Kahveci şüphelenir, tütün içmiyorsa ne işi var burada? Padişahın tebdili kıyafet dolaştığı haberleri var ortalıkta. Eli titreyerek kahveyi götürür ve sorar, İsminiz nedir? Murad. Kahveci, isimde sultanda var mı? Padişah, elbette var deyince kahvecinin benzi atar ve titremeye başlar. Padişahım öyleyse buyurun cenaze namazına der, olduğu yere yığılır. IV. Murad bu lafa çok güler ve kahveciyi bir defalığına affeder. Eskiden ciddi bir kontrol, takip, iş sorumluluğunu yerine getirme arzusu ve denetimi vardı.
Bugün çıkarsız işe kimse bakmıyor. Önce almayı, sonra lütfederse vermeyi şahsımıza kriter koyduk. Asalaklık maharet kabul ediliyor. Çalışmadan kazanma, sorumluluktan kaçmak, ben değil başkası yapsın bakışı toplumumuzu İslam toplumu olmaktan uzaklaştırıyor.
Bir hikaye daha nakledip sonlandırmak istiyorum diyeceklerimi. Bir gün Sultan sarayın önünde herkesin geçtiği işlek yola büyükçe bir taş koyar ve saraydan izlemeye başlar. Bir süre sonra Vezir geçerken taşı görür ve “Bir kadro ihdas edelim de bu yollardaki taşları kaldırsın” der. Daha sonra Asker gelir, taşı kaldırma yerine “vezirle görüşüp böyle yollara taşları bırakanlara ne ceza vereyim” diye söylenir.
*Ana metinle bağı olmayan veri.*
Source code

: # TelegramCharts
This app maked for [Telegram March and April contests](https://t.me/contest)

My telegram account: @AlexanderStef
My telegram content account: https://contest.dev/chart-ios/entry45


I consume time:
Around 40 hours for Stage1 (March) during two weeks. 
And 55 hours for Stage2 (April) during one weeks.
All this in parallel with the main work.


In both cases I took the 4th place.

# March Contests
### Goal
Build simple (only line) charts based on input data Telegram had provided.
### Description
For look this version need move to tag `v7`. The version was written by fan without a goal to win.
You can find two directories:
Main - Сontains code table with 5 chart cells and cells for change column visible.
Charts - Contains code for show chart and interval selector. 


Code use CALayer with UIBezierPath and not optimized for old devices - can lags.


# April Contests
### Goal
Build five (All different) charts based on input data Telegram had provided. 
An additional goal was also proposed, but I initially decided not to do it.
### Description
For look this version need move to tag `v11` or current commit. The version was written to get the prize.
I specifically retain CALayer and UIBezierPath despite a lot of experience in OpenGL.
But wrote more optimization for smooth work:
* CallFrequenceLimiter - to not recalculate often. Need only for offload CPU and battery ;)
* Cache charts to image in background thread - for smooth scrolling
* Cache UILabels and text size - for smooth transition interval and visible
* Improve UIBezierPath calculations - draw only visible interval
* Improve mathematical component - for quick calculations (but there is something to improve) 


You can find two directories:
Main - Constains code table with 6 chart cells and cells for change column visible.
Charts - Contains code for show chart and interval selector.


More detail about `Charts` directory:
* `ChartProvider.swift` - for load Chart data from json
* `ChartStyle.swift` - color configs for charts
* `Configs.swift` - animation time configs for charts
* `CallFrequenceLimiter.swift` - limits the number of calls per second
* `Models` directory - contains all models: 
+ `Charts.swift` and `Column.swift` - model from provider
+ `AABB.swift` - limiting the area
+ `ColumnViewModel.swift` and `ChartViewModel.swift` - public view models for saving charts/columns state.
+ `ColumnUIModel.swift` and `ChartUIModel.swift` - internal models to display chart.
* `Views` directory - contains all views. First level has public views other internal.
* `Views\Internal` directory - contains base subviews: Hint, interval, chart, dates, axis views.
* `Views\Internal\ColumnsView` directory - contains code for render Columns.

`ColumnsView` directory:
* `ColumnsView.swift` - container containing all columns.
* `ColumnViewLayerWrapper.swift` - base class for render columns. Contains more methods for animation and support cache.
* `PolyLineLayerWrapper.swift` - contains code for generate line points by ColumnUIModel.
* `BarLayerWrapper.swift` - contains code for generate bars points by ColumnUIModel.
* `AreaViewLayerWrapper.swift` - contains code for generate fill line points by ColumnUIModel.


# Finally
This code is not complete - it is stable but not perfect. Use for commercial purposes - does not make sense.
Ardından başkaları gelir, her gelen aynı mantıkla söylenip geçer. Sonra sarayın dalkavuğu gelir. Tam fırsat der. Bana iyi malzeme çıkmış. Sorunu büyütür, abartır, hatta konuyla ilgili bir şiir yazarak padişaha şirin görünme gayretine girer. Zaten bütün dalkavuklar, sorun ve kaoslardan beslenirler. Hiç emek vermez, sorumluluk almaz, sadece yorum yapar, kara tablolar çizer, insanların içini karartırlar.
Sonra bir köylü vatandaş gelir. Taşı görünce bunu kaldırmanın sadaka olduğunu aklına gelir, küfesini yere koyar ve taşı zorla iteleyerek yol kenarına bırakır. Ama taşın altından bir altın kesesi, üzerinde de ”Bu taşın altına elini sokmayı becerebilenlerin ödülüdür” notunu görür. Sevinerek oradan ayrılırken hem Allah katında, hem sultan katında değer kazanırken, iyi de bir hediye sahibi olur.
Günümüzde geçtiğimiz yollarda bir değil, onlarca taşlar var. Ama biz o taşları görmezden gelip, üstünden atlıyoruz, yanından geçiyoruz, hatta ayaklarımıza çarpıyorlar yine de görmüyoruz, bir sorumluluk da almıyoruz. O köylü bir kültüre sahipti, onun gereğini yaparak takdir kazandı. Bizim bu taşlı ortamda nerede konumlanacağımız önemlidir. Kimse olmasa bile biz Allah’ın verdiği sorumluluğumuzun gereğini her halükarda yerine getirmeliyiz. Çevremizde yaşam sevincinizi, gayretlerimizi, fedakarlıklarımızı emen, asalak insanlardan uzak durunuz. Onların sorumsuzluğu bizi de tembelliğe ulaştırır.
Toplumdaki menfi gelişmeler kendiliğinden duracak değildir. Sorumluluk alıp taşı yerinden oynatma riski ve becerisi olanlar, altın kesesini bulacaktır. Allah kendimize gelmemizi nasip etsin. Bu ramazanda kabul olunan dualarımızdan olsun inşallah.